The “Our Past is Your Future” series will include articles attributed to historical news stories written about Neumann Brothers and the projects we have completed throughout the years. Our skills and resources from the past translate to what we can offer buyers of construction services today to make their projects a success.
Taken from: The Central Constructor, May 1948
June 2, 3 and 4 of 1948 marked the formal opening of the Des Moines Art Center built in Greenwood Park by the Edmundson Memorial Foundation. At the time of its opening it was the most important art museum in the country because it is a combination of the most advanced in design, construction, and use. Neumann Brothers continues to build with advanced design and construction today as seen in the structures of the Science Center of Iowa, Kemin Industries, and Grinnell College. The structure was a gift of James D. Edmundson to his fellow citizens of Des Moines and brought national recognition and attention to his native city.
The building was designed by Saarinen and Swanson, Brooks Borg, Associated Architects, and is a masterpiece of beauty and practicality. The contract for the erection of the Art Center was awarded in 1946 to Arthur H. Neumann and Brothers of Des Moines. Although it was constructed through the tightest time the industry has known for getting labor and materials, work on the building was never interrupted for even a day. Tents were pitched and canvas covers used to keep the men and work warm so that progress could continue when the temperatures were as low as 5 degrees below zero. Fast track projects are still a specialty of Neumann Brothers today. With our field expertise and planning skills, Neumann Brothers takes the appropriate steps necessary to make sure every project is completed on time. Additionally, our ability to self-perform work when needed enables us to better control the work and ensure the owner will get their building on their schedule.
The Des Moines Art Center is composed of a ground floor of 21,964 square feet and a main floor of 20,364 square feet. The type of masonry used is most unusual in this part of the country and necessitated employment of skilled and experienced masons. The exterior walls are of refrigerator construction. They are constructed of 17 inches of brick and stone, two inches of insulation, and two layers of pine, one of 1 1/2 inches and the other 3/4 inch thick.
The exterior stone came from Fond du Lac, Wisconsin, and is known as lannan. When it is quarried, three to four feet of dirt must first be removed from the top of the rock bed. The lannan itself is then visible. Cracks four to six inches thick run all through the rock. Centuries of dirt, rain, freezing and thawing have combined to give a mellow look to the material. Surfaces next to the fissures and subjected to this weathering are of the warm and reddish-yellow hues, while the interior portions of the huge rock sections are of a gray cast and are more plentiful.

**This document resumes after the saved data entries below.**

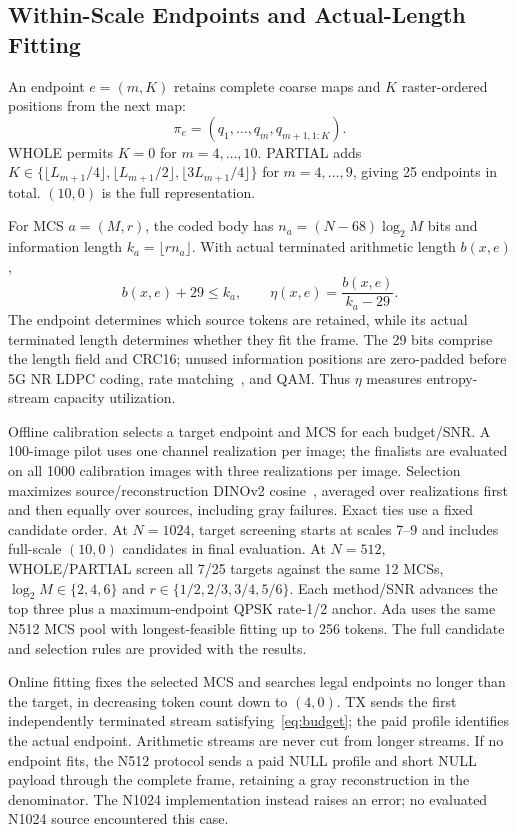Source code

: \subsection{Within-Scale Endpoints and Actual-Length Fitting}
An endpoint $e=(m,K)$ retains complete coarse maps and $K$ raster-ordered positions from the next map:
\begin{equation}
 \pi_e=(q_1,\ldots,q_m,q_{m+1,1:K}).
 \label{eq:prefix}
\end{equation}
WHOLE permits $K=0$ for $m=4,\ldots,10$. PARTIAL adds
$K\in\{\lfloor L_{m+1}/4\rfloor,\allowbreak\lfloor L_{m+1}/2\rfloor,\allowbreak\lfloor3L_{m+1}/4\rfloor\}$ for $m=4,\ldots,9$, giving 25 endpoints in total. $(10,0)$ is the full representation.

For MCS $a=(M,r)$, the coded body has $n_a=(N-68)\log_2M$ bits and information length $k_a=\lfloor rn_a\rfloor$. With actual terminated arithmetic length $b(x,e)$,
\begin{equation}
 b(x,e)+29\leq k_a,\qquad \eta(x,e)=\frac{b(x,e)}{k_a-29}.
 \label{eq:budget}
\end{equation}
The endpoint determines which source tokens are retained, while its actual terminated length determines whether they fit the frame. The 29 bits comprise the length field and CRC16; unused information positions are zero-padded before 5G NR LDPC coding, rate matching~\cite{nr}, and QAM. Thus $\eta$ measures entropy-stream capacity utilization.

Offline calibration selects a target endpoint and MCS for each budget/SNR. A 100-image pilot uses one channel realization per image; the finalists are evaluated on all 1000 calibration images with three realizations per image. Selection maximizes source/reconstruction DINOv2 cosine~\cite{dinov2}, averaged over realizations first and then equally over sources, including gray failures. Exact ties use a fixed candidate order. At $N=1024$, target screening starts at scales 7--9 and includes full-scale $(10,0)$ candidates in final evaluation. At $N=512$, WHOLE/PARTIAL screen all 7/25 targets against the same 12 MCSs, $\log_2M\in\{2,4,6\}$ and $r\in\{1/2,2/3,3/4,5/6\}$. Each method/SNR advances the top three plus a maximum-endpoint QPSK rate-1/2 anchor. Ada uses the same N512 MCS pool with longest-feasible fitting up to 256 tokens. The full candidate and selection rules are provided with the results.

Online fitting fixes the selected MCS and searches legal endpoints no longer than the target, in decreasing token count down to $(4,0)$. TX sends the first independently terminated stream satisfying~\eqref{eq:budget}; the paid profile identifies the actual endpoint. Arithmetic streams are never cut from longer streams. If no endpoint fits, the N512 protocol sends a paid NULL profile and short NULL payload through the complete frame, retaining a gray reconstruction in the denominator. The N1024 implementation instead raises an error; no evaluated N1024 source encountered this case.

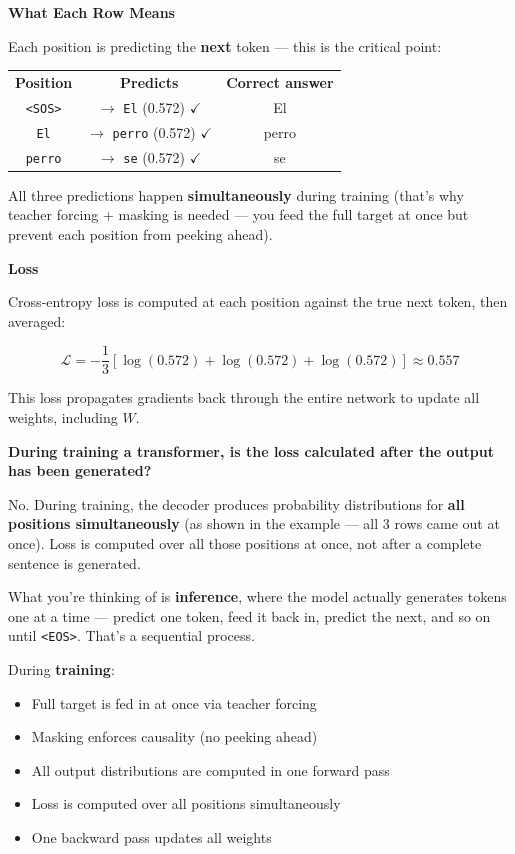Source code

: \medskip
\noindent\textbf{What Each Row Means}

Each position is predicting the \textbf{next} token --- this is the critical point:

\begin{center}
\begin{tabular}{c|c|c}
\textbf{Position} & \textbf{Predicts} & \textbf{Correct answer} \\
\texttt{<SOS>} & $\to$ \texttt{El} (0.572) $\checkmark$ & El \\
\texttt{El}    & $\to$ \texttt{perro} (0.572) $\checkmark$ & perro \\
\texttt{perro} & $\to$ \texttt{se} (0.572) $\checkmark$ & se \\
\end{tabular}
\end{center}

All three predictions happen \textbf{simultaneously} during training (that's why teacher forcing + masking is needed --- you feed the full target at once but prevent each position from peeking ahead).

\medskip
\noindent\textbf{Loss}

Cross-entropy loss is computed at each position against the true next token, then averaged:

\[
\mathcal{L} = -\frac{1}{3}\left[\log(0.572) + \log(0.572) + \log(0.572)\right] \approx 0.557
\]

This loss propagates gradients back through the entire network to update all weights, including $W$.

\bigskip

\textbf{During training a transformer, is the loss calculated after the output has been generated?}

No. During training, the decoder produces probability distributions for \textbf{all positions simultaneously} (as shown in the example --- all 3 rows came out at once). Loss is computed over all those positions at once, not after a complete sentence is generated.

What you're thinking of is \textbf{inference}, where the model actually generates tokens one at a time --- predict one token, feed it back in, predict the next, and so on until \texttt{<EOS>}. That's a sequential process.

During \textbf{training}:
\begin{itemize}
\item Full target is fed in at once via teacher forcing
\item Masking enforces causality (no peeking ahead)
\item All output distributions are computed in one forward pass
\item Loss is computed over all positions simultaneously
\item One backward pass updates all weights
\end{itemize}

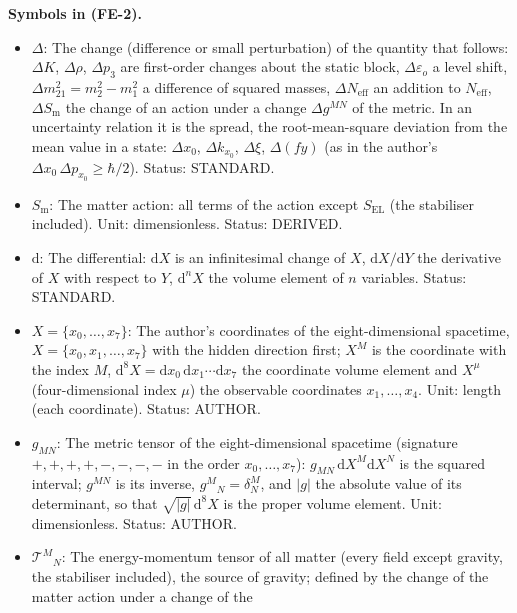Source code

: \documentclass[
  10pt,
]{article}
\providecommand{\tightlist}{%
  \setlength{\itemsep}{0pt}\setlength{\parskip}{0pt}}
\begin{document}
\textbf{Symbols in (FE-2).}

\begin{itemize}
\tightlist
\item
  \(\Delta\): The change (difference or small perturbation) of the
  quantity that follows: \(\Delta K\), \(\Delta\rho\), \(\Delta p_3\)
  are first-order changes about the static block,
  \(\Delta\varepsilon_o\) a level shift,
  \(\Delta m^2_{21} = m_2^2 - m_1^2\) a difference of squared masses,
  \(\Delta N_{\mathrm{eff}}\) an addition to \(N_{\mathrm{eff}}\),
  \(\Delta S_{\mathrm{m}}\) the change of an action under a change
  \(\Delta g^{MN}\) of the metric. In an uncertainty relation it is the
  spread, the root-mean-square deviation from the mean value in a state:
  \(\Delta x_0\), \(\Delta k_{x_0}\), \(\Delta\xi\), \(\Delta(fy)\) (as
  in the author's \(\Delta x_0\,\Delta p_{x_0} \ge \hbar/2\)). Status:
  STANDARD.
\item
  \(S_{\mathrm{m}}\): The matter action: all terms of the action except
  \(S_{\mathrm{EL}}\) (the stabiliser included). Unit: dimensionless.
  Status: DERIVED.
\item
  \(\mathrm{d}\): The differential: \(\mathrm{d}X\) is an infinitesimal
  change of \(X\), \(\mathrm{d}X/\mathrm{d}Y\) the derivative of \(X\)
  with respect to \(Y\), \(\mathrm{d}^nX\) the volume element of \(n\)
  variables. Status: STANDARD.
\item
  \(X = \{x_0, \dots, x_7\}\): The author's coordinates of the
  eight-dimensional spacetime, \(X = \{x_0, x_1, \dots, x_7\}\) with the
  hidden direction first; \(X^M\) is the coordinate with the index
  \(M\),
  \(\mathrm{d}^8X = \mathrm{d}x_0\,\mathrm{d}x_1\cdots\mathrm{d}x_7\)
  the coordinate volume element and \(X^\mu\) (four-dimensional index
  \(\mu\)) the observable coordinates \(x_1, \dots, x_4\). Unit: length
  (each coordinate). Status: AUTHOR.
\item
  \(g_{MN}\): The metric tensor of the eight-dimensional spacetime
  (signature \(+,+,+,+,-,-,-,-\) in the order \(x_0, \dots, x_7\)):
  \(g_{MN}\,\mathrm{d}X^M\mathrm{d}X^N\) is the squared interval;
  \(g^{MN}\) is its inverse, \(g^M{}_N = \delta^M_N\), and
  \(\lvert g\rvert\) the absolute value of its determinant, so that
  \(\sqrt{\lvert g\rvert}\,\mathrm{d}^8X\) is the proper volume element.
  Unit: dimensionless. Status: AUTHOR.
\item
  \(\mathcal{T}^M{}_N\): The energy-momentum tensor of all matter (every
  field except gravity, the stabiliser included), the source of gravity;
  defined by the change of the matter action under a change of the

\end{itemize}
\end{document}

The question of getting materials always presented a major problem. Aluminum was used extensively throughout the structure as window sash, door frames, and stair rails which helped to produce a pleasing air of cleanliness and sturdiness. The doors came from Neenah, Wisconsin and were on order an entire year before any shipment was made.
The construction of the Art Center was a tremendous job. As the builder put it “Now that it’s all finished, it makes you just stop and wonder how it was ever possible to accomplish such a task!”
Neumann Brothers has taken the expertise and skills learned in the past and have continued working under the same principles and legacy today. With more than 100 years in business, Neumann Brothers demonstrates that quality construction is not a commodity.